In his article, Rav Bin Nun explains Yosef's 'plan' as an attempt to determine what had happened to Binyamin. The fact that Binyamin was not with the brothers the first time they came to Egypt supports his suspicion that Bnei Rachel had been rejected. Therefore, his primary goal is to find out if Binyamin is still alive. If he is, then Yosef could question Binyamin concerning what 'really' happened in the family, and afterward Yosef could re-unite with his family. If he is not alive and/or if his father is already dead, then Yosef would most probably prefer never to reveal himself to his brothers. [This explains why Yosef accuses his brothers of being spies. The 'spy accusation' allows Yosef to question them concerning their family roots etc., without raising the suspicion that he may be their brother.]

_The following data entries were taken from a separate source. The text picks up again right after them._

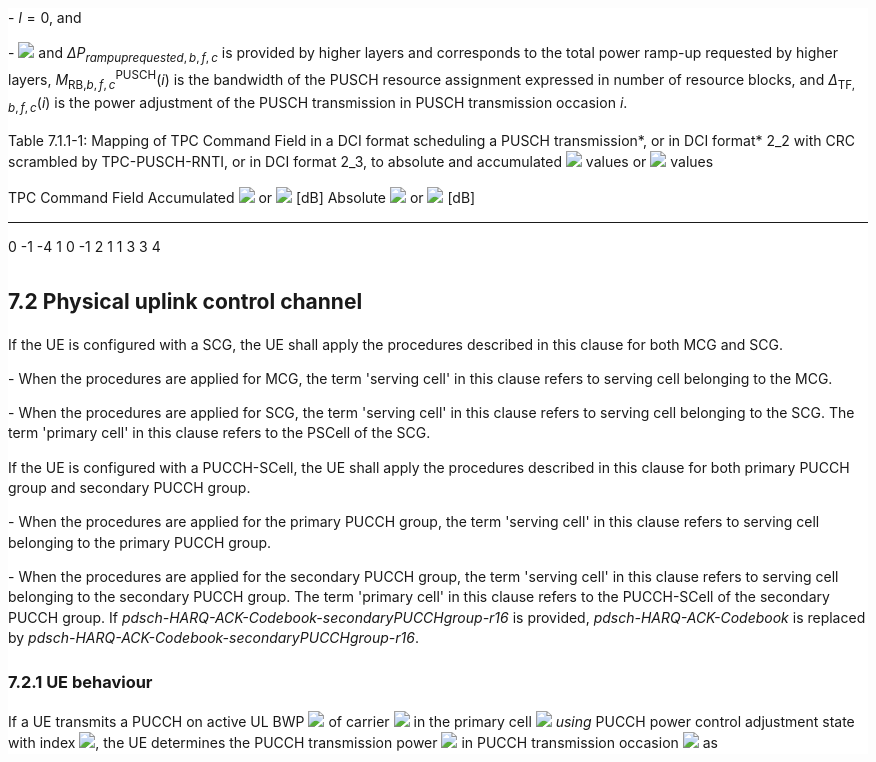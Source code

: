 \- $l = 0$, and

\- ![](media/image182.wmf) and $\Delta P_{rampuprequested,b,f,c}$ is
provided by higher layers and corresponds to the total power ramp-up
requested by higher layers, $M_{\text{RB,}b,f,c}^{\text{PUSCH}}(i)$ is
the bandwidth of the PUSCH resource assignment expressed in number of
resource blocks, and $\Delta_{\text{TF},b,f,c}(i)$ is the power
adjustment of the PUSCH transmission in PUSCH transmission occasion $i$.

Table 7.1.1-1: Mapping of TPC Command Field in a DCI format scheduling a
PUSCH transmission*, or in DCI format* 2\_2 with CRC scrambled by
TPC-PUSCH-RNTI, or in DCI format 2\_3, to absolute and accumulated
![](media/image183.wmf) values or ![](media/image184.wmf) values

  TPC Command Field   Accumulated ![](media/image183.wmf) or ![](media/image184.wmf) \[dB\]   Absolute ![](media/image183.wmf) or ![](media/image184.wmf) \[dB\]
  ------------------- ----------------------------------------------------------------------- --------------------------------------------------------------------
  0                   -1                                                                      -4
  1                   0                                                                       -1
  2                   1                                                                       1
  3                   3                                                                       4

7.2 Physical uplink control channel
-----------------------------------

If the UE is configured with a SCG, the UE shall apply the procedures
described in this clause for both MCG and SCG.

\- When the procedures are applied for MCG, the term \'serving cell\' in
this clause refers to serving cell belonging to the MCG.

\- When the procedures are applied for SCG, the term \'serving cell\' in
this clause refers to serving cell belonging to the SCG. The term
\'primary cell\' in this clause refers to the PSCell of the SCG.

If the UE is configured with a PUCCH-SCell, the UE shall apply the
procedures described in this clause for both primary PUCCH group and
secondary PUCCH group.

\- When the procedures are applied for the primary PUCCH group, the term
\'serving cell\' in this clause refers to serving cell belonging to the
primary PUCCH group.

\- When the procedures are applied for the secondary PUCCH group, the
term \'serving cell\' in this clause refers to serving cell belonging to
the secondary PUCCH group. The term \'primary cell\' in this clause
refers to the PUCCH-SCell of the secondary PUCCH group. If
*pdsch-HARQ-ACK-Codebook-secondaryPUCCHgroup-r16* is provided,
*pdsch-HARQ-ACK-Codebook* is replaced by
*pdsch-HARQ-ACK-Codebook-secondaryPUCCHgroup-r16*.

### 7.2.1 UE behaviour

If a UE transmits a PUCCH on active UL BWP ![](media/image92.wmf) of
carrier ![](media/image65.wmf) in the primary cell
![](media/image66.wmf) *using* PUCCH power control adjustment state with
index ![](media/image68.wmf), the UE determines the PUCCH transmission
power ![](media/image185.wmf) in PUCCH transmission occasion
![](media/image70.wmf) as
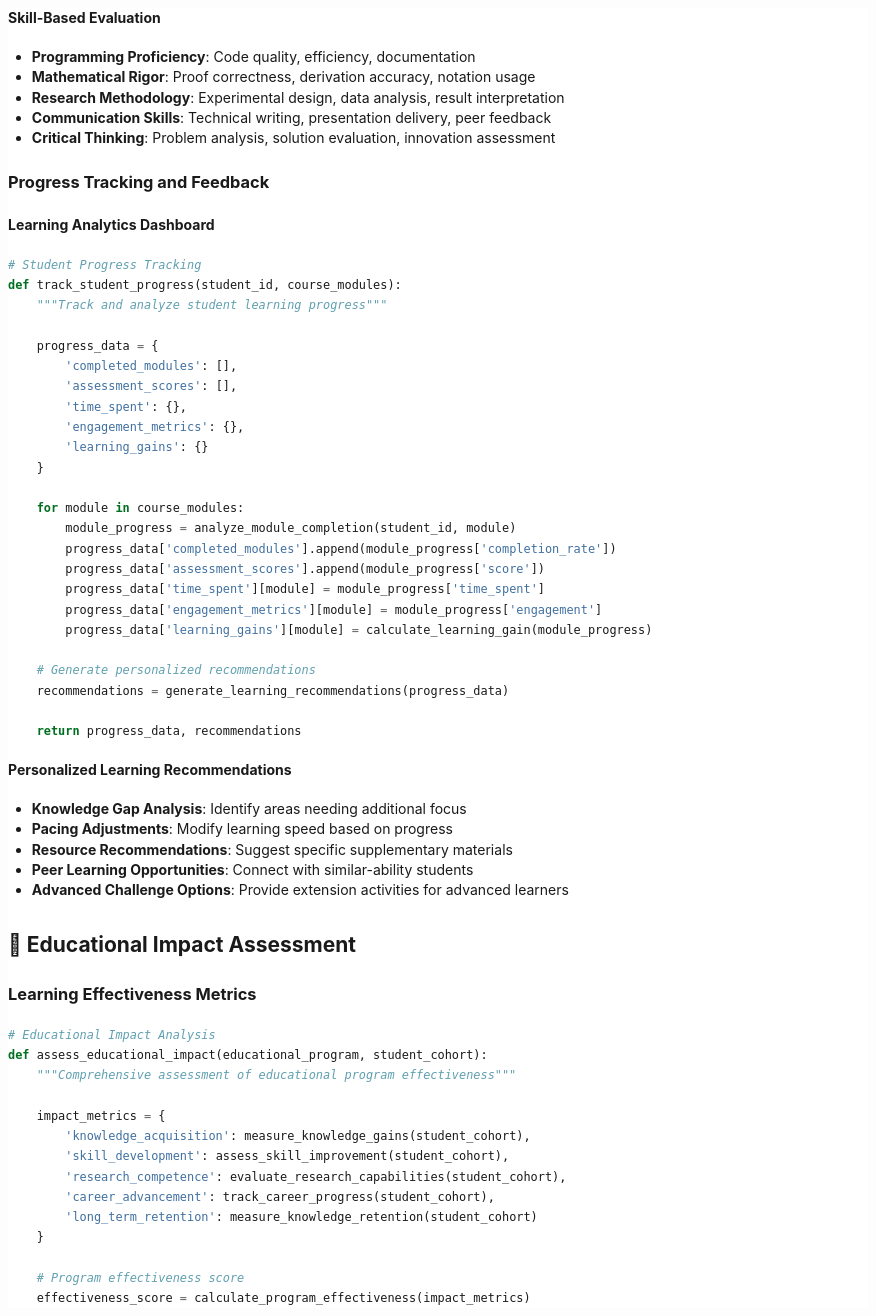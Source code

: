 #### **Skill-Based Evaluation**
- **Programming Proficiency**: Code quality, efficiency, documentation
- **Mathematical Rigor**: Proof correctness, derivation accuracy, notation usage
- **Research Methodology**: Experimental design, data analysis, result interpretation
- **Communication Skills**: Technical writing, presentation delivery, peer feedback
- **Critical Thinking**: Problem analysis, solution evaluation, innovation assessment

### **Progress Tracking and Feedback**

#### **Learning Analytics Dashboard**
```python
# Student Progress Tracking
def track_student_progress(student_id, course_modules):
    """Track and analyze student learning progress"""

    progress_data = {
        'completed_modules': [],
        'assessment_scores': [],
        'time_spent': {},
        'engagement_metrics': {},
        'learning_gains': {}
    }

    for module in course_modules:
        module_progress = analyze_module_completion(student_id, module)
        progress_data['completed_modules'].append(module_progress['completion_rate'])
        progress_data['assessment_scores'].append(module_progress['score'])
        progress_data['time_spent'][module] = module_progress['time_spent']
        progress_data['engagement_metrics'][module] = module_progress['engagement']
        progress_data['learning_gains'][module] = calculate_learning_gain(module_progress)

    # Generate personalized recommendations
    recommendations = generate_learning_recommendations(progress_data)

    return progress_data, recommendations
```

#### **Personalized Learning Recommendations**
- **Knowledge Gap Analysis**: Identify areas needing additional focus
- **Pacing Adjustments**: Modify learning speed based on progress
- **Resource Recommendations**: Suggest specific supplementary materials
- **Peer Learning Opportunities**: Connect with similar-ability students
- **Advanced Challenge Options**: Provide extension activities for advanced learners

## 🎯 **Educational Impact Assessment**

### **Learning Effectiveness Metrics**
```python
# Educational Impact Analysis
def assess_educational_impact(educational_program, student_cohort):
    """Comprehensive assessment of educational program effectiveness"""

    impact_metrics = {
        'knowledge_acquisition': measure_knowledge_gains(student_cohort),
        'skill_development': assess_skill_improvement(student_cohort),
        'research_competence': evaluate_research_capabilities(student_cohort),
        'career_advancement': track_career_progress(student_cohort),
        'long_term_retention': measure_knowledge_retention(student_cohort)
    }

    # Program effectiveness score
    effectiveness_score = calculate_program_effectiveness(impact_metrics)

```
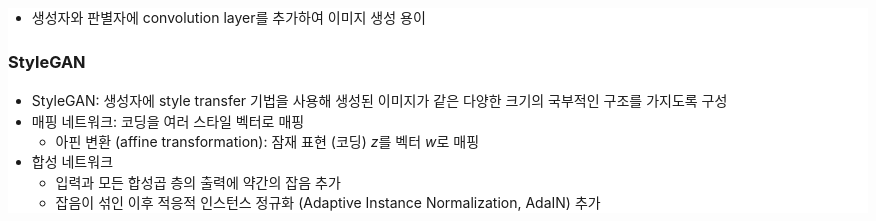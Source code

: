 + 생성자와 판별자에 convolution layer를 추가하여 이미지 생성 용이

### StyleGAN

+ StyleGAN: 생성자에 style transfer 기법을 사용해 생성된 이미지가 같은 다양한 크기의 국부적인 구조를 가지도록 구성
+ 매핑 네트워크: 코딩을 여러 스타일 벡터로 매핑
  + 아핀 변환 (affine transformation): 잠재 표현 (코딩) $z$를 벡터 $w$로 매핑
+ 합성 네트워크
  + 입력과 모든 합성곱 층의 출력에 약간의 잡음 추가
  + 잡음이 섞인 이후 적응적 인스턴스 정규화 (Adaptive Instance Normalization, AdaIN) 추가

Although this explanation flows nicely from the above presentation, it does not explain every detail of Yosef's behavior once Binyamin does arrive. After all, once Binyamin comes, why doesn't Yosef simply take him aside and question him. If Yosef only needs to determine what really happened in the "bechira" process, what point is there in planting his cup in Binyamin's bag? Surely, one cannot remain oblivious to Yosef's obvious attempt to create a situation that prompts the brothers to repent (as Avrabanel explains so beautifully).
On the other hand, one must also explain the reason for Yosef's returning their money, and for seating them in order of their birth, etc. These acts seem to be more of a 'tease' than an impetus for them to do "teshuva" (repentance). What is Yosef's intention in all of this? Furthermore, if his goal, as Avrabanel explains, is only to lead the brothers towards doing teshuva, then his 'second' plan seems unnecessary - after all, they had already shown remorse for their sin at the first encounter. Recall their initial remorse, that Yosef himself overheard them saying:
"Alas we are guilty, for we heard his crying out [when he was thrown in the pit], but we did not listen ... therefore this fate has befallen us..." (see 42:21-23!)Finally, if the Avrabanel's contention is correct, who gives Yosef the right to 'test' his brothers to see if they have repented? Is Yosef allowed to play God? Is it permitted to tease, trick, and confuse others in order to awaken their soul? Even so, does this justify causing his father further aggravation?